Rendered images with source text
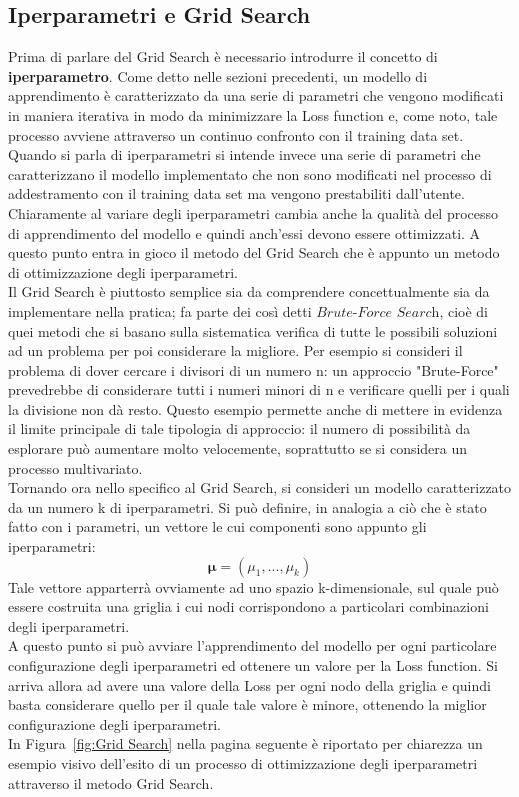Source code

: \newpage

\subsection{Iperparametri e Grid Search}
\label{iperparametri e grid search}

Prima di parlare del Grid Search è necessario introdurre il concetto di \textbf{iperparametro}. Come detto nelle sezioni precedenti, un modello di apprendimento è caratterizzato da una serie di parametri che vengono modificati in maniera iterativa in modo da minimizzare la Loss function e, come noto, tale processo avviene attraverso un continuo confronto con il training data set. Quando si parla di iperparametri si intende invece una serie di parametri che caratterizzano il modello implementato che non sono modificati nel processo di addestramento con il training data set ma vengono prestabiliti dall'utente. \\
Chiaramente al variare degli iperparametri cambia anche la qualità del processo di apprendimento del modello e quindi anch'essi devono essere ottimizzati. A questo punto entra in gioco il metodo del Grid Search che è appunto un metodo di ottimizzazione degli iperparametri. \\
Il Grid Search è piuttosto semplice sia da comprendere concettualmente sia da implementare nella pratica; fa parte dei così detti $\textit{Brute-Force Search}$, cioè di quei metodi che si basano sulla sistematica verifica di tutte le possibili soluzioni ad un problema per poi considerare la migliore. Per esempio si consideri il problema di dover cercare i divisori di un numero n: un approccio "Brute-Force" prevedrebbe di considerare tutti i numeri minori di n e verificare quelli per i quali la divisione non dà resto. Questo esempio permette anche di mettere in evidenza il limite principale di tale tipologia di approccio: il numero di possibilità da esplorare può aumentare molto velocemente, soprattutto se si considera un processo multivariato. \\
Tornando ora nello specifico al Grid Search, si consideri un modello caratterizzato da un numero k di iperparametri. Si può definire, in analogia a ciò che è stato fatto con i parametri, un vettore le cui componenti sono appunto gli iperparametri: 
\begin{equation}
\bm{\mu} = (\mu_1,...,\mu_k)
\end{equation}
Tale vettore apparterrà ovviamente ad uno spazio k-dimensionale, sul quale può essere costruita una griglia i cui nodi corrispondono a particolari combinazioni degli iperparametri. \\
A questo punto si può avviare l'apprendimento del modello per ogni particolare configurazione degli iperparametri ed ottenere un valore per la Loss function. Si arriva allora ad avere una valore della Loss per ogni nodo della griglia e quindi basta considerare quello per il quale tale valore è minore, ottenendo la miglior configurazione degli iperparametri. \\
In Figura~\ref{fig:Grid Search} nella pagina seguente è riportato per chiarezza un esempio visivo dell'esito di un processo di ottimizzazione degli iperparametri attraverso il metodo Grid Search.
---
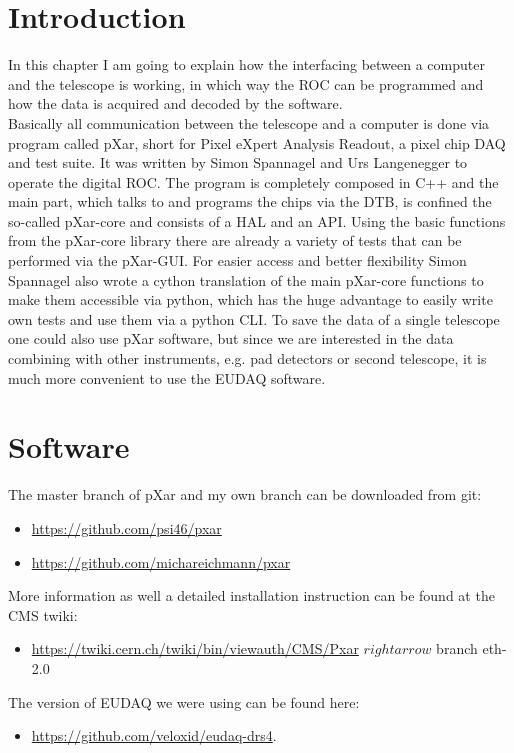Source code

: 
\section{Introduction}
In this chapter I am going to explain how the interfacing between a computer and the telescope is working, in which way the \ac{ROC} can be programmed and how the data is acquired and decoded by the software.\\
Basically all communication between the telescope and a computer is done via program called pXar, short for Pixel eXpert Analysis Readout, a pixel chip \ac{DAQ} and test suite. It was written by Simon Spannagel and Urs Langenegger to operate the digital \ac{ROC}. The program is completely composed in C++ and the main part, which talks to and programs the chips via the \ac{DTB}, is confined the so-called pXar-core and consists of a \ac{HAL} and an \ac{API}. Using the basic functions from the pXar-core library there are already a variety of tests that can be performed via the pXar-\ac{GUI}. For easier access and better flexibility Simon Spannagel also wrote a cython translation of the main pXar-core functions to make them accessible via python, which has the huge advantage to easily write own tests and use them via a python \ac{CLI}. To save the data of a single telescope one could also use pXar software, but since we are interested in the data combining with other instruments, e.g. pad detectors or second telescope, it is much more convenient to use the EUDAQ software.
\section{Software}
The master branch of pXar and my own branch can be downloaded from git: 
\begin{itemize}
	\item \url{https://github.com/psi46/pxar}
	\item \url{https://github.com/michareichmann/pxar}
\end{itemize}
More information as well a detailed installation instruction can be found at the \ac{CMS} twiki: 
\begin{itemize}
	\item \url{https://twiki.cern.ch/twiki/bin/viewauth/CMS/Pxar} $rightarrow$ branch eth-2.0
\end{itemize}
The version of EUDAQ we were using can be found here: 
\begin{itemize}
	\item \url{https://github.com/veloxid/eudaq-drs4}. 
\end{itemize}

▸ **PROBLEM TO SOLVE**:
In the records, which lines use the word "nella"? Report them.

▸ **REPLY**:
Il Grid Search è piuttosto semplice sia da comprendere concettualmente sia da implementare nella pratica; fa parte dei così detti $\textit{Brute-Force Search}$, cioè di quei metodi che si basano sulla sistematica verifica di tutte le possibili soluzioni ad un problema per poi considerare la migliore. Per esempio si consideri il problema di dover cercare i divisori di un numero n: un approccio "Brute-Force" prevedrebbe di considerare tutti i numeri minori di n e verificare quelli per i quali la divisione non dà resto. Questo esempio permette anche di mettere in evidenza il limite principale di tale tipologia di approccio: il numero di possibilità da esplorare può aumentare molto velocemente, soprattutto se si considera un processo multivariato. \\
In Figura~\ref{fig:Grid Search} nella pagina seguente è riportato per chiarezza un esempio visivo dell'esito di un processo di ottimizzazione degli iperparametri attraverso il metodo Grid Search.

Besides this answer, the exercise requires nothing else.